In 2018, investigative journalists and NUJ members Trevor Birney and Barry McCaffrey were arrested for allegedly stealing a confidential report from the office of the Police Ombudsman for Northern Ireland. The document in question had been leaked to them by an anonymous source, and it contained investigative material about the killing of six men in Loughinisland, Northern Ireland, in 1994 – including proof of an existing connection between the gunmen and the police. The two journalists were questioned for 14 hours, and their homes were raided. On 31st May 2019, the High Court in Belfast quashed the warrants against them. On 10 July 2020, the court released a judgment where it set out the reasons.
According to the report, a search warrant against Birney and McCaffrey was granted by Judge Rafferty in 2018 as part of an investigation called "Operation Yurta." However, under the Police and Criminal Evidence (PACE) legislation, only production orders can be issued against journalists.
The judge has now found that the journalists were only rightfully protecting their sources, and concluded that : "We see no overriding requirement in the public interest which could have justified an interference with the protection of journalistic sources in this case."
The NUJ celebrated the release of this judgment as a victory for the union's ethical code of conduct and for all journalists who protect their sources against pressures. https://twitter.com/NUJofficial/status/1281608726428950537
NUJ General Secretary Michelle Stanistreet said: "Journalists must not be treated as criminals, they must not have their homes and offices raided, simply for doing their jobs. This judgment comes at a time when journalism is in crisis and our society is in turmoil.
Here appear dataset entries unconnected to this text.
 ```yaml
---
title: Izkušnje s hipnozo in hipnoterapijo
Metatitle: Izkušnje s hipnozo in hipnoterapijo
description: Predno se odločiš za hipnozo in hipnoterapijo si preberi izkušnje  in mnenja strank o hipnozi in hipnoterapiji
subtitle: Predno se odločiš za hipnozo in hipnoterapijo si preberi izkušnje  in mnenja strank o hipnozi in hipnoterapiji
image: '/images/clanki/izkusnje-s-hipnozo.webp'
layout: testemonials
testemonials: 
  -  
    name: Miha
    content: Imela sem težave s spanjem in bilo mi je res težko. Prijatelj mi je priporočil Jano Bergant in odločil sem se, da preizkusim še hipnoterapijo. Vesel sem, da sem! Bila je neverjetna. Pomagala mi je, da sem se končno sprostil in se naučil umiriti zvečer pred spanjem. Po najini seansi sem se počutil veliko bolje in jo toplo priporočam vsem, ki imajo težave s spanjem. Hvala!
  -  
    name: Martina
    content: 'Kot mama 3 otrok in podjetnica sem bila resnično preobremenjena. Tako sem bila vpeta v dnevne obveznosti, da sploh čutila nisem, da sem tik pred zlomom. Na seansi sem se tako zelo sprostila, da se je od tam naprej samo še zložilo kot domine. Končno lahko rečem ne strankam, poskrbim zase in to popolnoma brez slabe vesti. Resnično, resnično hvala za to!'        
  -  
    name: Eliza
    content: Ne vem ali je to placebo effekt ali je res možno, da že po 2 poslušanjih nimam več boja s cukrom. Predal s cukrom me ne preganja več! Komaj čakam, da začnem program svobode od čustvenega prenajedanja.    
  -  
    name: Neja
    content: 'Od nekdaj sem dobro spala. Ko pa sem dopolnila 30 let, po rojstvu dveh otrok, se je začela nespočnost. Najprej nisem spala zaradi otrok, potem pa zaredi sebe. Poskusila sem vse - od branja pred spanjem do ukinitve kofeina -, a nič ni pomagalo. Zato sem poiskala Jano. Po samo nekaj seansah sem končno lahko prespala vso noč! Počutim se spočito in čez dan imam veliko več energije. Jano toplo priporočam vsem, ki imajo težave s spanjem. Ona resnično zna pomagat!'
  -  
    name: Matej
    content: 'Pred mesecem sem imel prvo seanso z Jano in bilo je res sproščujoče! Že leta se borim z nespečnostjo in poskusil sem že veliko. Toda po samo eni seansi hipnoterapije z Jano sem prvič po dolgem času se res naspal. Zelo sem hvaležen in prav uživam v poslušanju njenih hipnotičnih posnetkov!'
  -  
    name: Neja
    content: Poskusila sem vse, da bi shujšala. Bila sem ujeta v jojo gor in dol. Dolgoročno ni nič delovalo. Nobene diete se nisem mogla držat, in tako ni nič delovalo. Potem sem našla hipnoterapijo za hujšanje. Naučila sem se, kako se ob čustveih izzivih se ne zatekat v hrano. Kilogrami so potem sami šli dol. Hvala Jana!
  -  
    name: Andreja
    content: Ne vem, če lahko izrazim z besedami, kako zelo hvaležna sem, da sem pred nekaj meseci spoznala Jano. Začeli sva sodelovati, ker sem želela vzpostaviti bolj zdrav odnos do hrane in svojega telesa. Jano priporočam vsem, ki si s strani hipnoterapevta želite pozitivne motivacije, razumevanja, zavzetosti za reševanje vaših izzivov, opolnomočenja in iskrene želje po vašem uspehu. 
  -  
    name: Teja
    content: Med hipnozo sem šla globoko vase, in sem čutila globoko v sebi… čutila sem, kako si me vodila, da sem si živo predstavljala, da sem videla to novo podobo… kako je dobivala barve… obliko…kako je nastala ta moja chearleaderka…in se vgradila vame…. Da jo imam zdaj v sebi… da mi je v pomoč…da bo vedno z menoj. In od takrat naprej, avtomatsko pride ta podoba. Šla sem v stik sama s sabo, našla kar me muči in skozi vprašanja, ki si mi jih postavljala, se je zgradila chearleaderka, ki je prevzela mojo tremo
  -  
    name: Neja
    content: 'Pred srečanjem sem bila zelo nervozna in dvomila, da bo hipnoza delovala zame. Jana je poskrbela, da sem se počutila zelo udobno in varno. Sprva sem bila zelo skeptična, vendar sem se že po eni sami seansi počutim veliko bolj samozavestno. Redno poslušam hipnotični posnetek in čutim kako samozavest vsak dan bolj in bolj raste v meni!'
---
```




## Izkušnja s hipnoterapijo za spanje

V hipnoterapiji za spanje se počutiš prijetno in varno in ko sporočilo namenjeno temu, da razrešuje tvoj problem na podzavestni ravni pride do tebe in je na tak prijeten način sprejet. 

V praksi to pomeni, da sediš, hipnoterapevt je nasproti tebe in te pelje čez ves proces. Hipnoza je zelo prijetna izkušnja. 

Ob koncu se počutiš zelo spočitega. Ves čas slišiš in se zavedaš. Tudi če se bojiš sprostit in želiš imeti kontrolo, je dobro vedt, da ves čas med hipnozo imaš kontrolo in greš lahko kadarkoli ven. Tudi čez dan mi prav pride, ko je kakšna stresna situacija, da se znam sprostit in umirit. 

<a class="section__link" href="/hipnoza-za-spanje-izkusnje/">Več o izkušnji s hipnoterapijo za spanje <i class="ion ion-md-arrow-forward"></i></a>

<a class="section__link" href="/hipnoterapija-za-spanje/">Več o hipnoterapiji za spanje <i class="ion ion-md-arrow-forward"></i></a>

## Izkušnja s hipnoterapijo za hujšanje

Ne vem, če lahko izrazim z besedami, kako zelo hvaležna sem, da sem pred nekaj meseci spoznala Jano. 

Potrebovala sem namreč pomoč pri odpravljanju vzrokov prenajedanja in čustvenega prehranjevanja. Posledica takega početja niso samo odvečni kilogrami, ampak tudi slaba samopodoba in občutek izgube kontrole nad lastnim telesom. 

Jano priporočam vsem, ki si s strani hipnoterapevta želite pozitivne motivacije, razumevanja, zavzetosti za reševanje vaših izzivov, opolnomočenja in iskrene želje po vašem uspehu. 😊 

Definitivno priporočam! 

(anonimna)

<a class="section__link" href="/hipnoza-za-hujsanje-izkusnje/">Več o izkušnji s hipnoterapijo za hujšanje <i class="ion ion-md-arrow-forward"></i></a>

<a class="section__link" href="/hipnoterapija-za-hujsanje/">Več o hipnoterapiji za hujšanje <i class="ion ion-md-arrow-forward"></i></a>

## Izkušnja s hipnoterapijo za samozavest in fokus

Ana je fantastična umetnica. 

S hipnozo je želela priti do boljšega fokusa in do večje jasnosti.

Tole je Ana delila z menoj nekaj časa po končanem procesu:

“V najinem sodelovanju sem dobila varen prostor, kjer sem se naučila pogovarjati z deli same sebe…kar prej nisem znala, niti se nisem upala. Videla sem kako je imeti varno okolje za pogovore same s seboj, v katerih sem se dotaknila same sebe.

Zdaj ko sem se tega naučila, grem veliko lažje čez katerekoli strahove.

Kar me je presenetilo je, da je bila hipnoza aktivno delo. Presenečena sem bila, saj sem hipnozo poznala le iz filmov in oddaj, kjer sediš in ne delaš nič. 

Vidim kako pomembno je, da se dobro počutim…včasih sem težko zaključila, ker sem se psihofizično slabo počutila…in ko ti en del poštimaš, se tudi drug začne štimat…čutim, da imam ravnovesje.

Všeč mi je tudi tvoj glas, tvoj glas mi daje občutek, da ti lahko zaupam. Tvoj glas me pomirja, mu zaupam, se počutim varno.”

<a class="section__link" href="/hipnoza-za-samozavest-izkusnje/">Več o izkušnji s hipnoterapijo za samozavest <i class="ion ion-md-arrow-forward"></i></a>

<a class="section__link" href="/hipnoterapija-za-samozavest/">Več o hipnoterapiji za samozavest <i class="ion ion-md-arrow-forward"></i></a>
This judgment is good news for democracy and it sends a clear signal to the authorities and to all those working to serve the public interest with quality, investigative journalism. The union would like to thank everyone who offered their support for this campaign and offered vital solidarity to Barry and Trevor who have been put through an unnecessary and traumatic ordeal."
IFJ General Secretary Anthony Bellanger said: "It is very encouraging to hear that the Court has recognised and defended journalism's professional values against intimidation and abuse of the law. With its decision, the Court has reaffirmed that the protection of journalists' source is at the heart of journalism."